As the mother to two boys, I was….confused by her post. As a woman and a feminist (gasp!), I was enraged. I could not believe that this woman, who also parents a daughter, had these thoughts about young girls and their sexual identities (on-line or otherwise). That this mother believes that the best way to teach her young sons how to be men is to shame women for being sexual creatures. In the process, she is denying that her own children are also sexual beings and abdicates them from any responsibility for whatever decisions they have/will make. I really thought we were past the whole “women are temptresses out to snag a man” and “men are visual beings who cannot be trusted because they think with their penises” stuff.

I am very very new to the “blogging” world. But as I am writing and tweeting more, I am also finding more and more blogs, especially by other sassy mommas that I really enjoy and find quite hilarious. Several of those bloggers posted responses to Mrs. Hall. (Google it. There are too many to list here.) I read along and thought to myself, “right on!” I even wanted to post a snarky one myself with the same condescendingly self-righteous tone that Mrs. Hall invoked in her original post.

Something stopped me though and I am glad I waited. Because although I think Mrs. Hall is wrong in both her message and her tone, me being snarky back accomplishes very little, other than to make me feel better. And the truth is, I don’t feel better. I am sad. I am deeply disturbed by the message that her post sends to both boys and girls.

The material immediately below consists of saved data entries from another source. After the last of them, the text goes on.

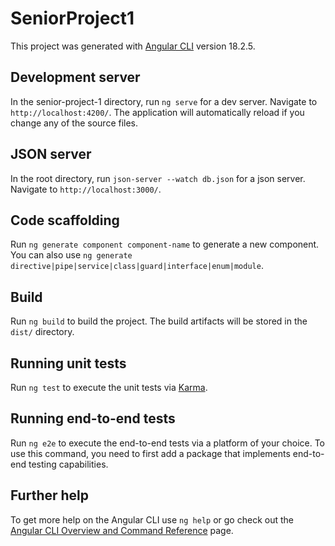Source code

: # SeniorProject1

This project was generated with [Angular CLI](https://github.com/angular/angular-cli) version 18.2.5.

## Development server

In the senior-project-1 directory, run `ng serve` for a dev server. Navigate to `http://localhost:4200/`. The application will automatically reload if you change any of the source files.

## JSON server

In the root directory, run `json-server --watch db.json` for a json server. Navigate to `http://localhost:3000/`.

## Code scaffolding

Run `ng generate component component-name` to generate a new component. You can also use `ng generate directive|pipe|service|class|guard|interface|enum|module`.

## Build

Run `ng build` to build the project. The build artifacts will be stored in the `dist/` directory.

## Running unit tests

Run `ng test` to execute the unit tests via [Karma](https://karma-runner.github.io).

## Running end-to-end tests

Run `ng e2e` to execute the end-to-end tests via a platform of your choice. To use this command, you need to first add a package that implements end-to-end testing capabilities.

## Further help

To get more help on the Angular CLI use `ng help` or go check out the [Angular CLI Overview and Command Reference](https://angular.dev/tools/cli) page.
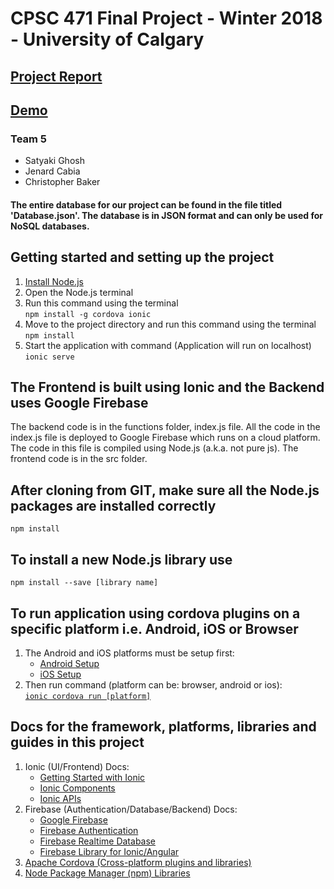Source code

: # CPSC 471 Final Project - Winter 2018 - University of Calgary

## [Project Report](https://drive.google.com/open?id=1URnUVvvyLdu1gRXVbQX27xDGltNV73ELF0d9FckCpcs)

## [Demo](https://cpsc471-6d9c6.firebaseapp.com)

### Team 5

- Satyaki Ghosh
- Jenard Cabia
- Christopher Baker

#### The entire database for our project can be found in the file titled 'Database.json'. The database is in JSON format and can only be used for NoSQL databases.

## Getting started and setting up the project

1. [Install Node.js](https://nodejs.org/en/)
2. Open the Node.js terminal
3. Run this command using the terminal  
   `npm install -g cordova ionic`
4. Move to the project directory and run this command using the terminal  
   `npm install`
5. Start the application with command (Application will run on localhost)  
   `ionic serve`

## The Frontend is built using Ionic and the Backend uses Google Firebase

The backend code is in the functions folder, index.js file. All the code in the index.js file is deployed to Google Firebase which runs on a cloud platform. The code in this file is compiled using Node.js (a.k.a. not pure js). The frontend code is in the src folder.

## After cloning from GIT, make sure all the Node.js packages are installed correctly

    npm install

## To install a new Node.js library use

    npm install --save [library name]

## To run application using cordova plugins on a specific platform i.e. Android, iOS or Browser

1. The Android and iOS platforms must be setup first:
   - [Android Setup](https://cordova.apache.org/docs/en/latest/guide/platforms/android/index.html)
   - [iOS Setup](https://cordova.apache.org/docs/en/latest/guide/platforms/ios/index.html)
2. Then run command (platform can be: browser, android or ios):  
   [`ionic cordova run [platform]`](https://ionicframework.com/docs/cli/cordova/run/)

## Docs for the framework, platforms, libraries and guides in this project

1. Ionic (UI/Frontend) Docs:
   - [Getting Started with Ionic](https://ionicframework.com/getting-started)
   - [Ionic Components](https://ionicframework.com/docs/components)
   - [Ionic APIs](https://ionicframework.com/docs/api)
2. Firebase (Authentication/Database/Backend) Docs:
   - [Google Firebase](https://firebase.google.com/docs/)
   - [Firebase Authentication](https://firebase.google.com/docs/auth)
   - [Firebase Realtime Database](https://firebase.google.com/docs/database)
   - [Firebase Library for Ionic/Angular](https://github.com/angular/angularfire2)
3. [Apache Cordova (Cross-platform plugins and libraries)](https://cordova.apache.org/plugins/)
4. [Node Package Manager (npm) Libraries](https://www.npmjs.com/)
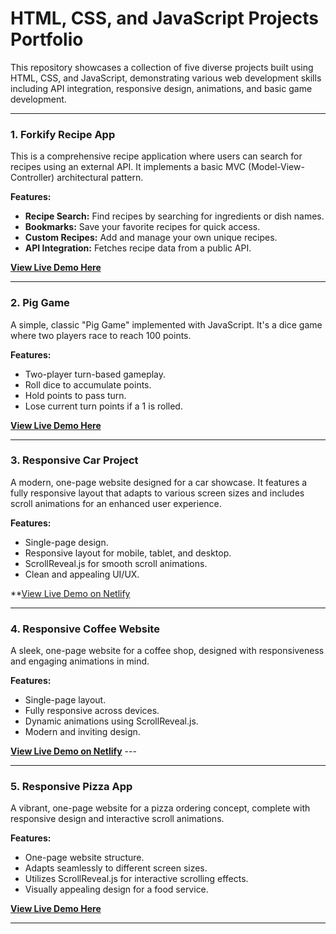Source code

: # HTML, CSS, and JavaScript Projects Portfolio

This repository showcases a collection of five diverse projects built using HTML, CSS, and JavaScript, demonstrating various web development skills including API integration, responsive design, animations, and basic game development.

---

### 1. Forkify Recipe App

This is a comprehensive recipe application where users can search for recipes using an external API. It implements a basic MVC (Model-View-Controller) architectural pattern.

**Features:**
* **Recipe Search:** Find recipes by searching for ingredients or dish names.
* **Bookmarks:** Save your favorite recipes for quick access.
* **Custom Recipes:** Add and manage your own unique recipes.
* **API Integration:** Fetches recipe data from a public API.

**[View Live Demo Here](https://forkify-tasty-recipe.netlify.app/)**

---

### 2. Pig Game

A simple, classic "Pig Game" implemented with JavaScript. It's a dice game where two players race to reach 100 points.

**Features:**
* Two-player turn-based gameplay.
* Roll dice to accumulate points.
* Hold points to pass turn.
* Lose current turn points if a 1 is rolled.

**[View Live Demo Here](https://pig-game-design.netlify.app/)**

---

### 3. Responsive Car Project

A modern, one-page website designed for a car showcase. It features a fully responsive layout that adapts to various screen sizes and includes scroll animations for an enhanced user experience.

**Features:**
* Single-page design.
* Responsive layout for mobile, tablet, and desktop.
* ScrollReveal.js for smooth scroll animations.
* Clean and appealing UI/UX.

**[View Live Demo on Netlify](https://responsive-ignistorm-car-website.netlify.app/)

---

### 4. Responsive Coffee Website

A sleek, one-page website for a coffee shop, designed with responsiveness and engaging animations in mind.

**Features:**
* Single-page layout.
* Fully responsive across devices.
* Dynamic animations using ScrollReveal.js.
* Modern and inviting design.

**[View Live Demo on Netlify](https://starcoffee-responsive-website.netlify.app/)** ---

---

### 5. Responsive Pizza App

A vibrant, one-page website for a pizza ordering concept, complete with responsive design and interactive scroll animations.

**Features:**
* One-page website structure.
* Adapts seamlessly to different screen sizes.
* Utilizes ScrollReveal.js for interactive scrolling effects.
* Visually appealing design for a food service.

**[View Live Demo Here](https://responsive-pizza-webpage.netlify.app/)**

---
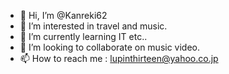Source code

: - 👋 Hi, I’m @Kanreki62
- 👀 I’m interested in travel and music.
- 🌱 I’m currently learning IT etc..
- 💞️ I’m looking to collaborate on music video.
- 📫 How to reach me : lupinthirteen@yahoo.co.jp

<!---
Kanreki62/Kanreki62 is a ✨ special ✨ repository because its `README.md` (this file) appears on your GitHub profile.
You can click the Preview link to take a look at your changes.
--->
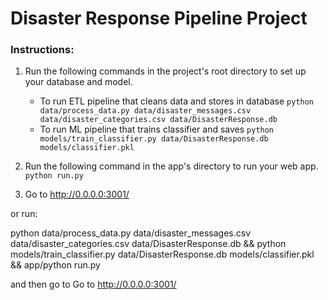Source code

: # Disaster Response Pipeline Project

### Instructions:
1. Run the following commands in the project's root directory to set up your database and model.

    - To run ETL pipeline that cleans data and stores in database
        `python data/process_data.py data/disaster_messages.csv data/disaster_categories.csv data/DisasterResponse.db`
    - To run ML pipeline that trains classifier and saves
        `python models/train_classifier.py data/DisasterResponse.db models/classifier.pkl`

2. Run the following command in the app's directory to run your web app.
    `python run.py`

3. Go to http://0.0.0.0:3001/

or run:

python data/process_data.py data/disaster_messages.csv data/disaster_categories.csv data/DisasterResponse.db && python models/train_classifier.py data/DisasterResponse.db models/classifier.pkl && app/python run.py

and then go to Go to http://0.0.0.0:3001/
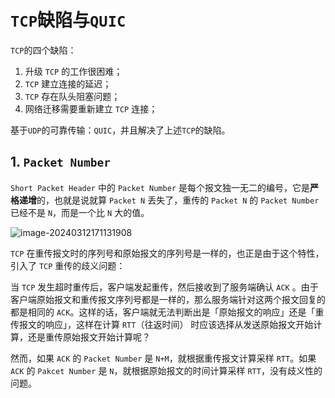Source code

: # `TCP`缺陷与`QUIC`

`TCP`的四个缺陷：

1. 升级 `TCP` 的工作很困难；
2. `TCP` 建立连接的延迟；
3. `TCP` 存在队头阻塞问题；
4. 网络迁移需要重新建立 `TCP` 连接；

基于`UDP`的可靠传输：`QUIC`，并且解决了上述`TCP`的缺陷。

## 1. `Packet Number`

`Short Packet Header` 中的 `Packet Number` 是每个报文独一无二的编号，它是**严格递增**的，也就是说就算 `Packet N` 丢失了，重传的 `Packet N` 的 `Packet Number` 已经不是 `N`，而是一个比 `N` 大的值。

![image-20240312171131908](D:\MyNote\网络\传输层\TCP缺陷与QUIC.assets\image-20240312171131908.png)

`TCP` 在重传报文时的序列号和原始报文的序列号是一样的，也正是由于这个特性，引入了 `TCP` 重传的歧义问题：

当 `TCP` 发生超时重传后，客户端发起重传，然后接收到了服务端确认 `ACK` 。由于客户端原始报文和重传报文序列号都是一样的，那么服务端针对这两个报文回复的都是相同的 `ACK`。这样的话，客户端就无法判断出是「原始报文的响应」还是「重传报文的响应」，这样在计算 `RTT`（往返时间） 时应该选择从发送原始报文开始计算，还是重传原始报文开始计算呢？

然而，如果 `ACK` 的 `Packet Number` 是 `N+M`，就根据重传报文计算采样 `RTT`。如果 `ACK` 的 `Pakcet Number` 是 `N`，就根据原始报文的时间计算采样 `RTT`，没有歧义性的问题。

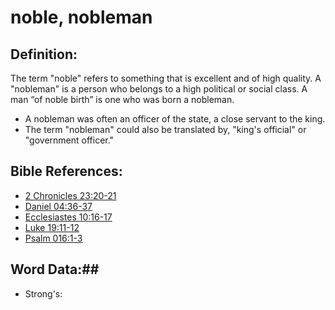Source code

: # noble, nobleman #

## Definition: ##

The term "noble" refers to something that is excellent and of high quality. A "nobleman" is a person who belongs to a high political or social class. A man “of noble birth” is one who was born a nobleman.

* A nobleman was often an officer of the state, a close servant to the king.
* The term "nobleman" could also be translated by, "king's official" or "government officer."

## Bible References: ##

* [2 Chronicles 23:20-21](rc://en/tn/help/2ch/23/20)
* [Daniel 04:36-37](rc://en/tn/help/dan/04/36)
* [Ecclesiastes 10:16-17](rc://en/tn/help/ecc/10/16)
* [Luke 19:11-12](rc://en/tn/help/luk/19/11)
* [Psalm 016:1-3](rc://en/tn/help/psa/016/001)

## Word Data:##

* Strong's: 

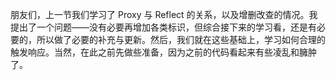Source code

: 朋友们，上一节我们学习了 Proxy 与 Reflect 的关系，以及增删改查的情况。我提出了一个问题——没有必要再增加各类标识，但综合接下来的学习看，还是有必要的，所以做了必要的补充与更新。然后，我们就在这些基础上，学习如何合理的触发响应。当然，在此之前先做些准备，因为之前的代码看起来有些凌乱和臃肿了。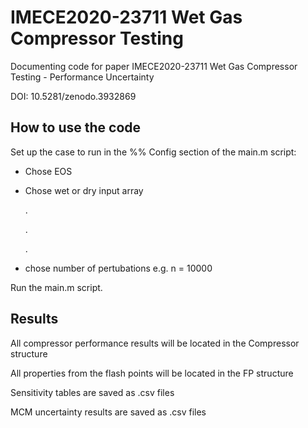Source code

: # IMECE2020-23711 Wet Gas Compressor Testing
Documenting code for paper IMECE2020-23711 Wet Gas Compressor Testing - Performance Uncertainty

DOI: 10.5281/zenodo.3932869
  
## How to use the code
Set up the case to run in the %% Config section of the main.m script:
* Chose EOS
* Chose wet or dry input array

  .
  
  .
  
  .
  
*  chose number of pertubations e.g. n = 10000
  
  Run the main.m script.

## Results
All compressor performance results will be located in the Compressor structure

All properties from the flash points will be located in the FP structure

Sensitivity tables are saved as .csv files

MCM uncertainty results are saved as .csv files

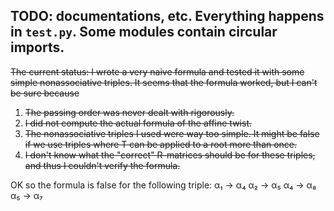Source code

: TODO: documentations, etc. Everything happens in `test.py`. Some modules contain circular imports.
---
<del> The current status: I wrote a very naive formula and tested it with some simple nonassociative triples. It seems that the formula worked, but I can't be sure because</del>
1. <del>The passing order was never dealt with rigorously.</del>
2. <del>I did not compute the actual formula of the affine twist.</del>
3. <del>The nonassociative triples I used were way too simple. It might be false if we use triples where T can be applied to a root more than once.</del>
4. <del>I don't know what the "correct" R-matrices should be for these triples, and thus I couldn't verify the formula. </del>

OK so the formula is false for the following triple:
α₁ -> α₄
α₂ -> α₅
α₄ -> α₈
α₅ -> α₇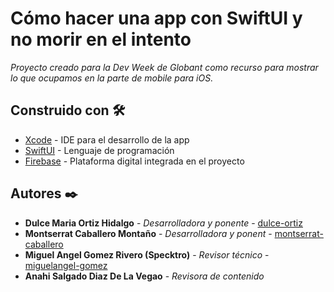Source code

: # Cómo hacer una app con SwiftUI y no morir en el intento

_Proyecto creado para la Dev Week de Globant como recurso para mostrar lo que ocupamos en la parte de mobile para iOS._


## Construido con 🛠️

* [Xcode](https://apps.apple.com/mx/app/xcode/id497799835?mt=12) - IDE para el desarrollo de la app
* [SwiftUI](https://developer.apple.com/xcode/swiftui/) - Lenguaje de programación
* [Firebase](https://firebase.google.com/) - Plataforma digital integrada en el proyecto

## Autores ✒️

* **Dulce Maria Ortiz Hidalgo** - *Desarrolladora y ponente* - [dulce-ortiz](https://github.globant.com/dulce-ortiz)
* **Montserrat Caballero Montaño** - *Desarrolladora y ponent* - [montserrat-caballero](https://github.globant.com/montserrat-caballero)
* **Miguel Angel Gomez Rivero (Specktro)** - *Revisor técnico* - [miguelangel-gomez](https://github.globant.com/miguelangel-gomez)
* **Anahi Salgado Diaz De La Vegao** - *Revisora de contenido*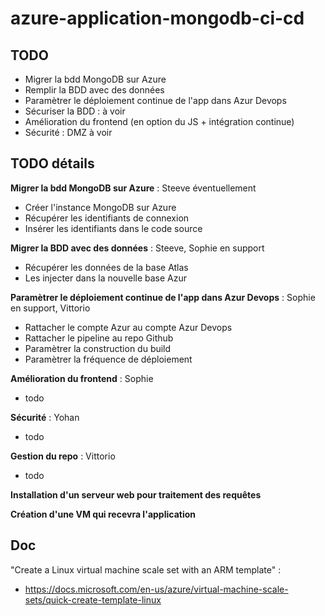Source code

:# azure-application-mongodb-ci-cd

## TODO

- Migrer la bdd MongoDB sur Azure
- Remplir la BDD avec des données
- Paramètrer le déploiement continue de l'app dans Azur Devops
- Sécuriser la BDD :  à voir
- Amélioration du frontend (en option du JS + intégration continue)
- Sécurité : DMZ à voir

## TODO détails

**Migrer la bdd MongoDB sur Azure** : Steeve éventuellement
- Créer l'instance MongoDB sur Azure
- Récupérer les identifiants de connexion
- Insérer les identifiants dans le code source

**Migrer la BDD avec des données**  : Steeve, Sophie en support
- Récupérer les données de la base Atlas
- Les injecter dans la nouvelle base Azur

**Paramètrer le déploiement continue de l'app dans Azur Devops** : Sophie en support, Vittorio
- Rattacher le compte Azur au compte Azur Devops
- Rattacher le pipeline au repo Github
- Paramètrer la construction du build
- Paramètrer la fréquence de déploiement

**Amélioration du frontend** : Sophie
- todo

**Sécurité** : Yohan
- todo

**Gestion du repo** : Vittorio
- todo

**Installation d'un serveur web pour traitement des requêtes**

**Création d'une VM qui recevra l'application**

## Doc

"Create a Linux virtual machine scale set with an ARM template" :
- <https://docs.microsoft.com/en-us/azure/virtual-machine-scale-sets/quick-create-template-linux>
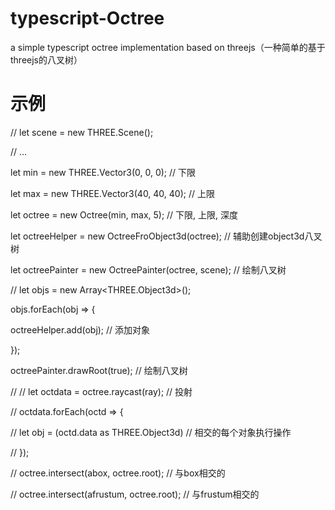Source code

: # typescript-Octree
a simple typescript octree implementation based on threejs（一种简单的基于threejs的八叉树）

# 示例
// let scene = new THREE.Scene();

// ...



let min = new THREE.Vector3(0, 0, 0); // 下限

let max = new THREE.Vector3(40, 40, 40); // 上限

let octree = new Octree(min, max, 5); // 下限, 上限, 深度

let octreeHelper = new OctreeFroObject3d(octree); // 辅助创建object3d八叉树

let octreePainter = new OctreePainter(octree, scene); // 绘制八叉树

// let objs = new Array<THREE.Object3d>();

objs.forEach(obj => {

  octreeHelper.add(obj); // 添加对象
  
});

octreePainter.drawRoot(true); // 绘制八叉树

//
// let octdata = octree.raycast(ray); // 投射

// octdata.forEach(octd => {

//    let obj = (octd.data as THREE.Object3d) // 相交的每个对象执行操作

// });



// octree.intersect(abox, octree.root); // 与box相交的

// octree.intersect(afrustum, octree.root); // 与frustum相交的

For days now I have been wondering why we think so little of our own children? Why do we think so little of ourselves and our abilities to raise them well? When did we stop raising our children to handle the tough stuff that life will teach them? The tough stuff that we are morally, socially, ethically obligated to teach and show them as their parents? Children come out of the womb innocent. They are pure. They are raised to be jerks or bigots or brats or alpha males. Behavior is learned. Maybe that is what is so scary to so many of us parents. We are so afraid of doing it wrong that instead, we do nothing and throw up our hands. Or, as Mrs. Hall did, blame the pretty girls for tempting her innocent, pure-of-heart-and-mind-boys.

What I read in her post is fear and mistrust. (My original comments about that are still posted on my facebook timeline.) She is afraid of the world that her children will enter. She does not trust herself. She does not trust her children to think for themselves, to remember the values that she has taught them. Clearly she thinks that boys cannot be trusted to their own devices and that pretty young girls are only out to corrupt them along the way. Why are we so afraid? And why do we trust our children so little?

In the process of formulating my own response to her post, I came across this post from Kristen Howerton. She blogs at http://www.rageagainstheminivan.com. Check it out. Really, really good stuff.

http://www.rageagainsttheminivan.com/2013/09/on-respect-responsibility-and-mrs-halls.html

Her post really says it all and says it very well. “But when it comes to our sons we need to focus on teaching our boys to manage their own thoughts and to extend respect to every woman, regardless of how she is dressed.”

We need to trust ourselves as parents. We need to teach our children. And then, we need to trust that they have learned well.